1Georgetown University Hospital, Washington, DC, USA, 2MD Anderson Cancer Center, Houston, TX, USA.

PURPOSE: National surveys suggest standard practice for the majority of patients undergoing complex head and neck oncologic reconstructions with free tissue transfer is admission to an intensive care unit with maintenance on mechanical ventilation in the early postoperative period. Justification for this practice includes long operative times, patients with medical co-morbidities, lack of adequate non-ICU nursing, and deep sedation to protect the anastamosis from mechanical strain. However, recent literature supports immediate extubation in the operating room, and admission to non-ICU settings when possible. This study reviews a Rapid Recovery protocol (RRP) developed at the MD Anderson Cancer Center for select patients undergoing major head and neck reconstructions.
METHODS: All patients who underwent head and neck microvascular reconstructions performed by the senior author (P.Y.) between August 2001 and April 2011 were identified from a prospectively maintained patient database. Patients records were then reviewed for demographics, medical co-morbidities, adjunct therapies, reconstruction, operative time, complications, and length of stay. All categorical variables were compared with a Fisher’s exact test or chi-squared ( χ2) test, and a Student’s T-test was used for ordinal data . P values ≤ 0.05 were considered significant.
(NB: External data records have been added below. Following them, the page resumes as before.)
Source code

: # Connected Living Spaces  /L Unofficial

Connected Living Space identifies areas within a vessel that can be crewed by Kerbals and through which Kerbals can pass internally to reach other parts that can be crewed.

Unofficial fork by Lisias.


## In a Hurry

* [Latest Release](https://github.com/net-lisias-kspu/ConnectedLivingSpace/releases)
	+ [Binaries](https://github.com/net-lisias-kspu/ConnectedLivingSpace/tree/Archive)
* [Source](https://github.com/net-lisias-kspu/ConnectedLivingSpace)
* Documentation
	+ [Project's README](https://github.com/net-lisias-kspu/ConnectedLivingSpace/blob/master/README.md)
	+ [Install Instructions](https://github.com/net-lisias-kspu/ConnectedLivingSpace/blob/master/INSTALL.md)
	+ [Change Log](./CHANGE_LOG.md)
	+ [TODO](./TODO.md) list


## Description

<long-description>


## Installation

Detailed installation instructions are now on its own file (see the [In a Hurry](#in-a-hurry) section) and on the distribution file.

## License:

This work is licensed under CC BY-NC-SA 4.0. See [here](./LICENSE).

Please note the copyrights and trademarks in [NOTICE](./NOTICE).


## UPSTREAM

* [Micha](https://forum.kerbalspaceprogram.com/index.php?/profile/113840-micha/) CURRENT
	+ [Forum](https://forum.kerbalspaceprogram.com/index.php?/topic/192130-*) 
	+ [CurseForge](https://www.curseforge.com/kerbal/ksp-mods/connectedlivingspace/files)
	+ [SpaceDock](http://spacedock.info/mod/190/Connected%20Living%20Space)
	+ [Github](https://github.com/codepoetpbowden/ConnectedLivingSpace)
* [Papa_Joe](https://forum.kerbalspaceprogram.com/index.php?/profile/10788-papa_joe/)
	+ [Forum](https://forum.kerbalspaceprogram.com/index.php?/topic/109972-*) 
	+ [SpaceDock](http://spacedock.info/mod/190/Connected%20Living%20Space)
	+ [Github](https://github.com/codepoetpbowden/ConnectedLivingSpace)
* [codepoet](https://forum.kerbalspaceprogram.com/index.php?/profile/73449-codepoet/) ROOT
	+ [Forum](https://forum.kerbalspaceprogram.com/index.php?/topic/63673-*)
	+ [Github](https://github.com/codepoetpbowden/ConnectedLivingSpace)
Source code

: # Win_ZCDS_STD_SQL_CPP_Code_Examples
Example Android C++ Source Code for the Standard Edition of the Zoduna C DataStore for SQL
RESULTS: 565 consecutive patients underwent head and neck microvascular reconstructions during the study period. Of these patients, 529 were admitted to the ICU postoperatively while 36 underwent a rapid recovery protocol. Both groups had similar ages, BMI, and comorbidities. Complication rates for the ICU group for all complications (42.5%) and minor events (37.6%) were similar to the RRP group for all (38.9%) and minor (30.5%) events (p=0.730 and p=0.478, respectively) and were independent of donor site. Length of stay was significantly less (7.0 days) for the RRP group compared to the ICU group (10.2 days). (p=0.034), and for the 50-65 age stratification subgroup (6.3 versus 9.3, p=0.039). No RRP patients required transfer to ICU during their hospital stay. Although not achieving statistical significance, there were a total of 32 (5.7%) patients with major medical complications all occurring in the ICU group (p=0.129).
CONCLUSIONS: We conclude that the recovery of select patients with early extubation and mobilization is superior to ICU admission. The hazards of prolonged ventilation for major medical complications are confirmed. Candidates most benefiting from an RRP protocol are the elderly and those with significant comorbidities. A rapid recovery protocol is dependent upon accurate preoperative assessment, adequate postoperative airway, and maintenance of specialized free flap floor units with adequately trained nursing staff.